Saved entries
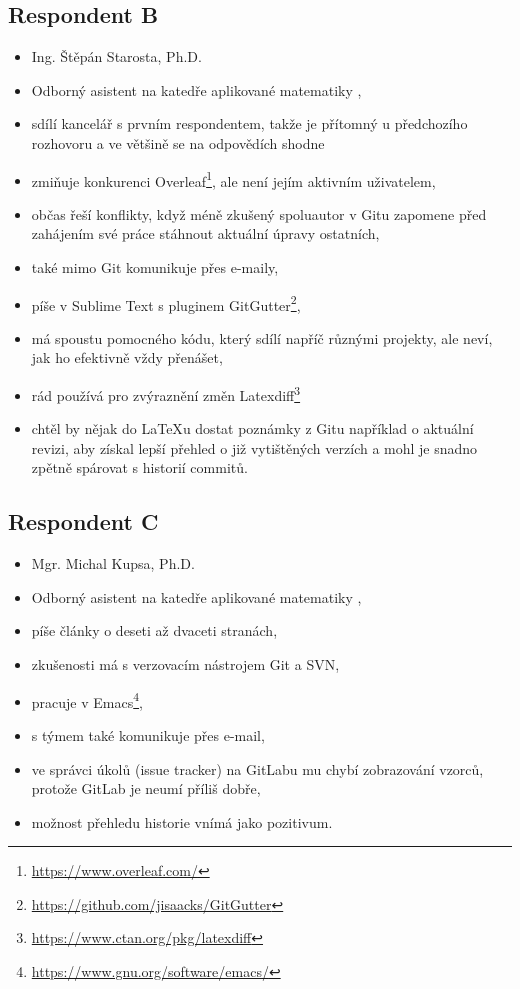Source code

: \subsection{Respondent B}

\begin{itemize}
	\item Ing. Štěpán Starosta, Ph.D.
	\item Odborný asistent na katedře aplikované matematiky \cite{kam},
	\item sdílí kancelář s prvním respondentem, takže je přítomný u předchozího rozhovoru a ve většině se na odpovědích shodne
	\item zmiňuje konkurenci Overleaf\footnote{\url{https://www.overleaf.com/}}, ale není jejím aktivním uživatelem,
	\item občas řeší konflikty, když méně zkušený spoluautor v Gitu zapomene před zahájením své práce stáhnout aktuální úpravy ostatních,
	\item také mimo Git komunikuje přes e-maily,
	\item píše v Sublime Text s pluginem GitGutter\footnote{\url{https://github.com/jisaacks/GitGutter}},
	\item má spoustu pomocného kódu, který sdílí napříč různými projekty, ale neví, jak ho efektivně vždy přenášet,
	\item rád používá pro zvýraznění změn Latexdiff\footnote{\url{https://www.ctan.org/pkg/latexdiff}}
	\item chtěl by nějak do \LaTeX{u} dostat poznámky z Gitu například o aktuální revizi, aby získal lepší přehled o již vytištěných verzích a mohl je snadno zpětně spárovat s historií commitů.
\end{itemize}


\subsection{Respondent C}

\begin{itemize}
	\item Mgr. Michal Kupsa, Ph.D.
	\item Odborný asistent na katedře aplikované matematiky \cite{kam},
	\item píše články o deseti až dvaceti stranách,
	\item zkušenosti má s verzovacím nástrojem Git a SVN,
	\item pracuje v Emacs\footnote{\url{https://www.gnu.org/software/emacs/}},
	\item s týmem také komunikuje přes e-mail,
	\item ve správci úkolů (issue tracker) na GitLabu mu chybí zobrazování vzorců, protože GitLab je neumí příliš dobře,
	\item možnost přehledu historie vnímá jako pozitivum.
\end{itemize}


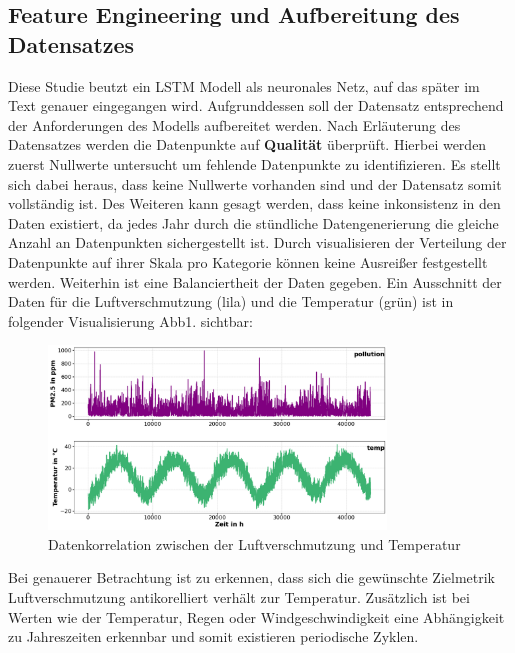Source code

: \documentclass{article}
\begin{document}
  \subsection{Feature Engineering und Aufbereitung des Datensatzes}
Diese Studie beutzt ein LSTM Modell als neuronales Netz, auf das später im Text genauer eingegangen wird.
Aufgrunddessen soll der Datensatz entsprechend der Anforderungen des Modells aufbereitet werden. 
Nach Erläuterung des Datensatzes werden die Datenpunkte auf \textbf{Qualität} überprüft. Hierbei werden zuerst Nullwerte untersucht um fehlende Datenpunkte zu identifizieren. 
Es stellt sich dabei heraus, dass keine Nullwerte vorhanden sind und der Datensatz somit vollständig ist.
Des Weiteren kann gesagt werden, dass keine inkonsistenz in den Daten existiert, da jedes Jahr durch die stündliche Datengenerierung die gleiche Anzahl an Datenpunkten sichergestellt ist.
Durch visualisieren der Verteilung der Datenpunkte auf ihrer Skala pro Kategorie können keine Ausreißer festgestellt werden. Weiterhin ist eine Balanciertheit der Daten gegeben.
Ein Ausschnitt der Daten für die Luftverschmutzung (lila) und die Temperatur (grün) ist in folgender Visualisierung Abb1. sichtbar:
\begin{figure}[h]
  \centering
  \includegraphics[width=0.8\textwidth]{Datenkorrelation_1.png}
  \caption{Datenkorrelation zwischen der Luftverschmutzung und Temperatur}
  \label{fig:fig1}
\end{figure}

Bei genauerer Betrachtung ist zu erkennen, dass sich die gewünschte Zielmetrik Luftverschmutzung antikorelliert verhält zur Temperatur. 
Zusätzlich ist bei Werten wie der Temperatur, Regen oder Windgeschwindigkeit eine Abhängigkeit zu Jahreszeiten erkennbar und somit existieren periodische Zyklen.
\end{document}
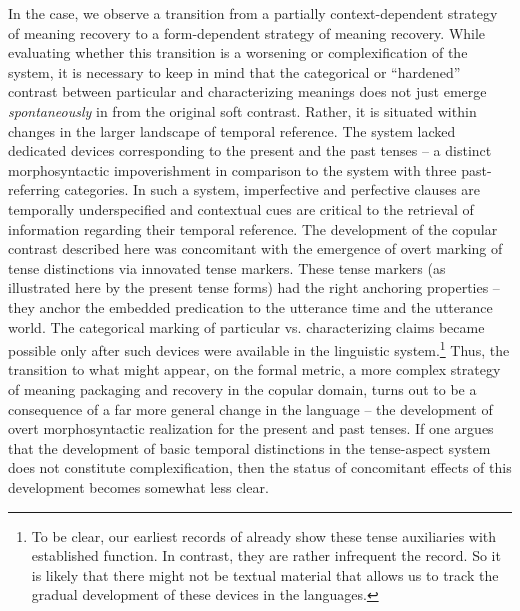 \documentclass[output=paper,hidelinks]{langscibook}
\begin{document}
\begin{exe}
\begin{xlist}
\begin{xlist}
\begin{exe}
\begin{exe}
\begin{exe}
\begin{exe}
\begin{xlist}
\begin{exe}
\begin{xlist}
\begin{exe}
\begin{xlist}
In the  case, we observe a transition from a partially context-de\-pen\-dent strategy of meaning recovery to a form-dependent strategy of meaning recovery. While evaluating whether this transition is a worsening or complexification of the system, it is necessary to keep in mind that the categorical or ``hardened'' contrast between particular and characterizing meanings does not just emerge \textit{spontaneously} in  from the original soft contrast. Rather, it is situated within changes in the larger landscape of  temporal reference. The  system lacked dedicated devices corresponding to the present and the past tenses -- a distinct morphosyntactic impoverishment in comparison to the  system with three past-referring categories. In such a system, imperfective and perfective clauses are temporally underspecified and contextual cues are critical to the retrieval of information regarding their temporal reference. The development of the copular contrast described here was concomitant with the emergence of overt marking of tense distinctions via innovated tense markers. These tense markers (as illustrated here by the present tense forms) had the right anchoring properties -- they anchor the embedded predication to the utterance time and the utterance world. The categorical marking of particular vs. characterizing claims became possible only after such devices were available in the linguistic system.\footnote{To be clear, our earliest records of  already show these tense auxiliaries with established function. In contrast, they are rather infrequent the  record. So it is likely that there might not be textual material that allows us to track the gradual development of these devices in the  languages.} Thus, the transition to what might appear, on the formal metric, a more complex strategy of meaning packaging and recovery in the copular domain, turns out to be a consequence of a far more general change in the language -- the development of overt morphosyntactic realization for the present and past tenses. If one argues that the development of basic temporal distinctions in the tense-aspect system does not constitute complexification, then the status of concomitant effects of this development becomes somewhat less clear.


\end{xlist}
\end{exe}
\end{xlist}
\end{exe}
\end{xlist}
\end{exe}
\end{exe}
\end{exe}
\end{exe}
\end{xlist}
\end{xlist}
\end{exe}
\end{document}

» EXERCISE GOAL
Output every line of the records above unchanged, and keep the pictures out.

» RESPONSE
Source code

: \subsection{Respondent B}

\begin{itemize}
	\item Ing. Štěpán Starosta, Ph.D.
	\item Odborný asistent na katedře aplikované matematiky \cite{kam},
	\item sdílí kancelář s prvním respondentem, takže je přítomný u předchozího rozhovoru a ve většině se na odpovědích shodne
	\item zmiňuje konkurenci Overleaf\footnote{\url{https://www.overleaf.com/}}, ale není jejím aktivním uživatelem,
	\item občas řeší konflikty, když méně zkušený spoluautor v Gitu zapomene před zahájením své práce stáhnout aktuální úpravy ostatních,
	\item také mimo Git komunikuje přes e-maily,
	\item píše v Sublime Text s pluginem GitGutter\footnote{\url{https://github.com/jisaacks/GitGutter}},
	\item má spoustu pomocného kódu, který sdílí napříč různými projekty, ale neví, jak ho efektivně vždy přenášet,
	\item rád používá pro zvýraznění změn Latexdiff\footnote{\url{https://www.ctan.org/pkg/latexdiff}}
	\item chtěl by nějak do \LaTeX{u} dostat poznámky z Gitu například o aktuální revizi, aby získal lepší přehled o již vytištěných verzích a mohl je snadno zpětně spárovat s historií commitů.
\end{itemize}


\subsection{Respondent C}

\begin{itemize}
	\item Mgr. Michal Kupsa, Ph.D.
	\item Odborný asistent na katedře aplikované matematiky \cite{kam},
	\item píše články o deseti až dvaceti stranách,
	\item zkušenosti má s verzovacím nástrojem Git a SVN,
	\item pracuje v Emacs\footnote{\url{https://www.gnu.org/software/emacs/}},
	\item s týmem také komunikuje přes e-mail,
	\item ve správci úkolů (issue tracker) na GitLabu mu chybí zobrazování vzorců, protože GitLab je neumí příliš dobře,
	\item možnost přehledu historie vnímá jako pozitivum.
\end{itemize}


Source code

: \documentclass{article}
\begin{document}
  \subsection{Feature Engineering und Aufbereitung des Datensatzes}
Diese Studie beutzt ein LSTM Modell als neuronales Netz, auf das später im Text genauer eingegangen wird.
Aufgrunddessen soll der Datensatz entsprechend der Anforderungen des Modells aufbereitet werden. 
Nach Erläuterung des Datensatzes werden die Datenpunkte auf \textbf{Qualität} überprüft. Hierbei werden zuerst Nullwerte untersucht um fehlende Datenpunkte zu identifizieren. 
Es stellt sich dabei heraus, dass keine Nullwerte vorhanden sind und der Datensatz somit vollständig ist.
Des Weiteren kann gesagt werden, dass keine inkonsistenz in den Daten existiert, da jedes Jahr durch die stündliche Datengenerierung die gleiche Anzahl an Datenpunkten sichergestellt ist.
Durch visualisieren der Verteilung der Datenpunkte auf ihrer Skala pro Kategorie können keine Ausreißer festgestellt werden. Weiterhin ist eine Balanciertheit der Daten gegeben.
Ein Ausschnitt der Daten für die Luftverschmutzung (lila) und die Temperatur (grün) ist in folgender Visualisierung Abb1. sichtbar:
\begin{figure}[h]
  \centering
  \includegraphics[width=0.8\textwidth]{Datenkorrelation_1.png}
  \caption{Datenkorrelation zwischen der Luftverschmutzung und Temperatur}
  \label{fig:fig1}
\end{figure}

Bei genauerer Betrachtung ist zu erkennen, dass sich die gewünschte Zielmetrik Luftverschmutzung antikorelliert verhält zur Temperatur. 
Zusätzlich ist bei Werten wie der Temperatur, Regen oder Windgeschwindigkeit eine Abhängigkeit zu Jahreszeiten erkennbar und somit existieren periodische Zyklen.
\end{document}
 \documentclass[output=paper,hidelinks]{langscibook}
\begin{document}
\begin{exe}
\begin{xlist}
\begin{xlist}
\begin{exe}
\begin{exe}
\begin{exe}
\begin{exe}
\begin{xlist}
\begin{exe}
\begin{xlist}
\begin{exe}
\begin{xlist}
In the  case, we observe a transition from a partially context-de\-pen\-dent strategy of meaning recovery to a form-dependent strategy of meaning recovery. While evaluating whether this transition is a worsening or complexification of the system, it is necessary to keep in mind that the categorical or ``hardened'' contrast between particular and characterizing meanings does not just emerge \textit{spontaneously} in  from the original soft contrast. Rather, it is situated within changes in the larger landscape of  temporal reference. The  system lacked dedicated devices corresponding to the present and the past tenses -- a distinct morphosyntactic impoverishment in comparison to the  system with three past-referring categories. In such a system, imperfective and perfective clauses are temporally underspecified and contextual cues are critical to the retrieval of information regarding their temporal reference. The development of the copular contrast described here was concomitant with the emergence of overt marking of tense distinctions via innovated tense markers. These tense markers (as illustrated here by the present tense forms) had the right anchoring properties -- they anchor the embedded predication to the utterance time and the utterance world. The categorical marking of particular vs. characterizing claims became possible only after such devices were available in the linguistic system.\footnote{To be clear, our earliest records of  already show these tense auxiliaries with established function. In contrast, they are rather infrequent the  record. So it is likely that there might not be textual material that allows us to track the gradual development of these devices in the  languages.} Thus, the transition to what might appear, on the formal metric, a more complex strategy of meaning packaging and recovery in the copular domain, turns out to be a consequence of a far more general change in the language -- the development of overt morphosyntactic realization for the present and past tenses. If one argues that the development of basic temporal distinctions in the tense-aspect system does not constitute complexification, then the status of concomitant effects of this development becomes somewhat less clear.


\end{xlist}
\end{exe}
\end{xlist}
\end{exe}
\end{xlist}
\end{exe}
\end{exe}
\end{exe}
\end{exe}
\end{xlist}
\end{xlist}
\end{exe}
\end{document}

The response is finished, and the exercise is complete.